## EXCERPTED DATA
+++
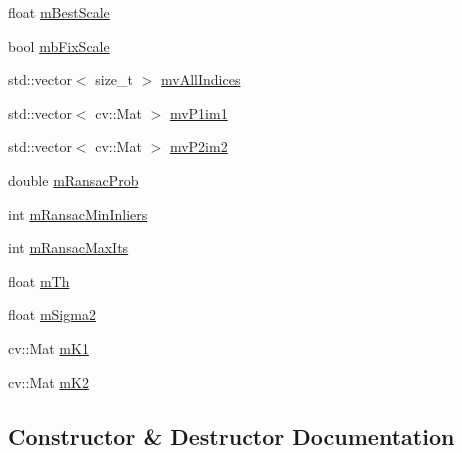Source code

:\begin{DoxyCompactItemize}
\item 
float \mbox{\hyperlink{class_o_r_b___s_l_a_m2_1_1_sim3_solver_ab10aee88f18c5a5b80aabb5c21a6489c}{m\+Best\+Scale}}
\item 
bool \mbox{\hyperlink{class_o_r_b___s_l_a_m2_1_1_sim3_solver_a39aa9674bb73b257e0d834cbec52acce}{mb\+Fix\+Scale}}
\item 
std\+::vector$<$ size\+\_\+t $>$ \mbox{\hyperlink{class_o_r_b___s_l_a_m2_1_1_sim3_solver_abcc39b417f6d09e436d39712fb2a2b11}{mv\+All\+Indices}}
\item 
std\+::vector$<$ cv\+::\+Mat $>$ \mbox{\hyperlink{class_o_r_b___s_l_a_m2_1_1_sim3_solver_af39b00b7b87b0d240503884a927e5f5b}{mv\+P1im1}}
\item 
std\+::vector$<$ cv\+::\+Mat $>$ \mbox{\hyperlink{class_o_r_b___s_l_a_m2_1_1_sim3_solver_a8e6a6be273522fdeeecd9fd7d3c07b9c}{mv\+P2im2}}
\item 
double \mbox{\hyperlink{class_o_r_b___s_l_a_m2_1_1_sim3_solver_aba7cc52c8995b747eda6fbdb02e719b9}{m\+Ransac\+Prob}}
\item 
int \mbox{\hyperlink{class_o_r_b___s_l_a_m2_1_1_sim3_solver_a67cd1b0b3d88691f85776f85aed0c496}{m\+Ransac\+Min\+Inliers}}
\item 
int \mbox{\hyperlink{class_o_r_b___s_l_a_m2_1_1_sim3_solver_a98e30ee1a61e81e3f864b41e56eed0f6}{m\+Ransac\+Max\+Its}}
\item 
float \mbox{\hyperlink{class_o_r_b___s_l_a_m2_1_1_sim3_solver_ad3d4d9b7d09902e156178987d5898625}{m\+Th}}
\item 
float \mbox{\hyperlink{class_o_r_b___s_l_a_m2_1_1_sim3_solver_a9ea7da2fe7cb33526dc3fd60b556cde8}{m\+Sigma2}}
\item 
cv\+::\+Mat \mbox{\hyperlink{class_o_r_b___s_l_a_m2_1_1_sim3_solver_af802b30069d1bf8d7c6236a695525a10}{m\+K1}}
\item 
cv\+::\+Mat \mbox{\hyperlink{class_o_r_b___s_l_a_m2_1_1_sim3_solver_ae647640668c16a2716db73a43c812e7a}{m\+K2}}
\end{DoxyCompactItemize}


\subsection{Constructor \& Destructor Documentation}
\mbox{\label{class_o_r_b___s_l_a_m2_1_1_sim3_solver_ac4825895bc1a5a74fc71cd4fbfd4f2a6}}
+++
## YOUR ASSIGNMENT
Would you reproduce each line of the material exactly, omitting the images?

## ANSWER
Source code

:\begin{DoxyCompactItemize}
\item 
float \mbox{\hyperlink{class_o_r_b___s_l_a_m2_1_1_sim3_solver_ab10aee88f18c5a5b80aabb5c21a6489c}{m\+Best\+Scale}}
\item 
bool \mbox{\hyperlink{class_o_r_b___s_l_a_m2_1_1_sim3_solver_a39aa9674bb73b257e0d834cbec52acce}{mb\+Fix\+Scale}}
\item 
std\+::vector$<$ size\+\_\+t $>$ \mbox{\hyperlink{class_o_r_b___s_l_a_m2_1_1_sim3_solver_abcc39b417f6d09e436d39712fb2a2b11}{mv\+All\+Indices}}
\item 
std\+::vector$<$ cv\+::\+Mat $>$ \mbox{\hyperlink{class_o_r_b___s_l_a_m2_1_1_sim3_solver_af39b00b7b87b0d240503884a927e5f5b}{mv\+P1im1}}
\item 
std\+::vector$<$ cv\+::\+Mat $>$ \mbox{\hyperlink{class_o_r_b___s_l_a_m2_1_1_sim3_solver_a8e6a6be273522fdeeecd9fd7d3c07b9c}{mv\+P2im2}}
\item 
double \mbox{\hyperlink{class_o_r_b___s_l_a_m2_1_1_sim3_solver_aba7cc52c8995b747eda6fbdb02e719b9}{m\+Ransac\+Prob}}
\item 
int \mbox{\hyperlink{class_o_r_b___s_l_a_m2_1_1_sim3_solver_a67cd1b0b3d88691f85776f85aed0c496}{m\+Ransac\+Min\+Inliers}}
\item 
int \mbox{\hyperlink{class_o_r_b___s_l_a_m2_1_1_sim3_solver_a98e30ee1a61e81e3f864b41e56eed0f6}{m\+Ransac\+Max\+Its}}
\item 
float \mbox{\hyperlink{class_o_r_b___s_l_a_m2_1_1_sim3_solver_ad3d4d9b7d09902e156178987d5898625}{m\+Th}}
\item 
float \mbox{\hyperlink{class_o_r_b___s_l_a_m2_1_1_sim3_solver_a9ea7da2fe7cb33526dc3fd60b556cde8}{m\+Sigma2}}
\item 
cv\+::\+Mat \mbox{\hyperlink{class_o_r_b___s_l_a_m2_1_1_sim3_solver_af802b30069d1bf8d7c6236a695525a10}{m\+K1}}
\item 
cv\+::\+Mat \mbox{\hyperlink{class_o_r_b___s_l_a_m2_1_1_sim3_solver_ae647640668c16a2716db73a43c812e7a}{m\+K2}}
\end{DoxyCompactItemize}


\subsection{Constructor \& Destructor Documentation}
\mbox{\label{class_o_r_b___s_l_a_m2_1_1_sim3_solver_ac4825895bc1a5a74fc71cd4fbfd4f2a6}}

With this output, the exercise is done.